Assigned task => Return all the lines below in which the string "class" appears.

Data provided =>
============================================================

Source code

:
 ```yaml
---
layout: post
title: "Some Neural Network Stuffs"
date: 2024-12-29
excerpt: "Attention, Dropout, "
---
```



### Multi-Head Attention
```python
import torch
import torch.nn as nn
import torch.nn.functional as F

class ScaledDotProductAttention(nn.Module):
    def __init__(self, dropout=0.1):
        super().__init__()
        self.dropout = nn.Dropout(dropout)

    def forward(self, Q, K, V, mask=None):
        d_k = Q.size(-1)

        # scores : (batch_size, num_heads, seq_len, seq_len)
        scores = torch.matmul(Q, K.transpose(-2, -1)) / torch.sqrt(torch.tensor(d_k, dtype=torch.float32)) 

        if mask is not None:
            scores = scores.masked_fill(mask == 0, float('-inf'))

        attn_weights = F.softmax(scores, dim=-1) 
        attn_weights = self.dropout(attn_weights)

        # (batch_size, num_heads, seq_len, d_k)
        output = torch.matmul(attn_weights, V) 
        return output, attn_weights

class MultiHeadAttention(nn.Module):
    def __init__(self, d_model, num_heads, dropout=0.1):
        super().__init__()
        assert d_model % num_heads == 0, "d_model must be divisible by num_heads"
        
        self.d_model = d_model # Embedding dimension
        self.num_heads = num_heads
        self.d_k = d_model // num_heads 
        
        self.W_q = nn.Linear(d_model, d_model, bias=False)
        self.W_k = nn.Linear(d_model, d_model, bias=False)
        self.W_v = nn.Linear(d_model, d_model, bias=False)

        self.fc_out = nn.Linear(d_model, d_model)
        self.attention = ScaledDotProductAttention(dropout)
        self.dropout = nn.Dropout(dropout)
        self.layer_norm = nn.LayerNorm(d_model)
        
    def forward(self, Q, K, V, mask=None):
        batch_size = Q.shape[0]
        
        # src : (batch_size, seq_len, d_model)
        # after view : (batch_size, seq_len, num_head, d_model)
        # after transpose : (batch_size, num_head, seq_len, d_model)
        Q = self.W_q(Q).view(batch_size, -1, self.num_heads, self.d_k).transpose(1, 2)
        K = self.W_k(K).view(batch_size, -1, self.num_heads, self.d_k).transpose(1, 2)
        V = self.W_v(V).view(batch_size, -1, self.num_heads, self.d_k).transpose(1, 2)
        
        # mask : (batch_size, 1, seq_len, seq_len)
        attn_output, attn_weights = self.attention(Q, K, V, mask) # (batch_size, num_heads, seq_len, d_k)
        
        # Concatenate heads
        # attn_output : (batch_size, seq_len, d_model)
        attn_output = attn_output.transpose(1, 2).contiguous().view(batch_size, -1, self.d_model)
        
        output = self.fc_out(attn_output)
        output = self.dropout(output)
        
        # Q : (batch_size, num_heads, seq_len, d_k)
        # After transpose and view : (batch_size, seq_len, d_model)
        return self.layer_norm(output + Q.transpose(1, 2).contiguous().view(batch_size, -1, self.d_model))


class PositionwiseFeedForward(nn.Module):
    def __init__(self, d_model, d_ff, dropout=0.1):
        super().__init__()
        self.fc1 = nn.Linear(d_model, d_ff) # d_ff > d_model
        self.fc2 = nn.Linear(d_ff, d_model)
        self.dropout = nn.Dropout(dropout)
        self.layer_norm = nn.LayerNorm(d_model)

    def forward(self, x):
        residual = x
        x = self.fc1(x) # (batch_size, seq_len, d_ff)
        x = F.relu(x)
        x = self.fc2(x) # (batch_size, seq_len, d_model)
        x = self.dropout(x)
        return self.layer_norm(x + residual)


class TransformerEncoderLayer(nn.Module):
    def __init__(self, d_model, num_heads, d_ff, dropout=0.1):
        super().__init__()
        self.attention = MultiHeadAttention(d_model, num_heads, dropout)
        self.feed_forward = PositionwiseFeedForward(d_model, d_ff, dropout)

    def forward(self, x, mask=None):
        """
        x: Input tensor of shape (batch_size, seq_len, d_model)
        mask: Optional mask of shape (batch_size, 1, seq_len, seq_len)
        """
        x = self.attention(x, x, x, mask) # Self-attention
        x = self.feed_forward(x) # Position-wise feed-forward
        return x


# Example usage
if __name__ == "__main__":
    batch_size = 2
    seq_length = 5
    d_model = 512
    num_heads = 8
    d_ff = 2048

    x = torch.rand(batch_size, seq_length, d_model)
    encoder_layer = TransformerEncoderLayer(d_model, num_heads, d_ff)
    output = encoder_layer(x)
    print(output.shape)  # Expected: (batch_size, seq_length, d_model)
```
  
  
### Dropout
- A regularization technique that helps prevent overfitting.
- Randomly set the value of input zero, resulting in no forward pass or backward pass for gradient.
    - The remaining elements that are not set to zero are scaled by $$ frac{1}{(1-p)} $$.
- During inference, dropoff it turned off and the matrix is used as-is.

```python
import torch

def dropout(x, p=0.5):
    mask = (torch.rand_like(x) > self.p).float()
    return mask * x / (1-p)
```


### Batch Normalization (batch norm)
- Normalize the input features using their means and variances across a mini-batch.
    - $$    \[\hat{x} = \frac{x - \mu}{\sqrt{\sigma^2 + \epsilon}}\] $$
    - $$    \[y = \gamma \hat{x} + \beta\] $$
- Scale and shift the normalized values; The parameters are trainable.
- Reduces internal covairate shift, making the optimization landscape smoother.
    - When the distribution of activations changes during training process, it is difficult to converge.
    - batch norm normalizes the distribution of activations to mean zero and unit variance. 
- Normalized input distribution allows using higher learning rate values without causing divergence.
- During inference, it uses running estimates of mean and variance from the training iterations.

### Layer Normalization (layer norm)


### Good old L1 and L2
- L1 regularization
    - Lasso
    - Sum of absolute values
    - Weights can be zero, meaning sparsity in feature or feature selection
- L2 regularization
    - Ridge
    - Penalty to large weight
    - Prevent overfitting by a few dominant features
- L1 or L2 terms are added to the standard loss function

============================================================

Output of the exercise =>
class ScaledDotProductAttention(nn.Module):
class MultiHeadAttention(nn.Module):
class PositionwiseFeedForward(nn.Module):
class TransformerEncoderLayer(nn.Module):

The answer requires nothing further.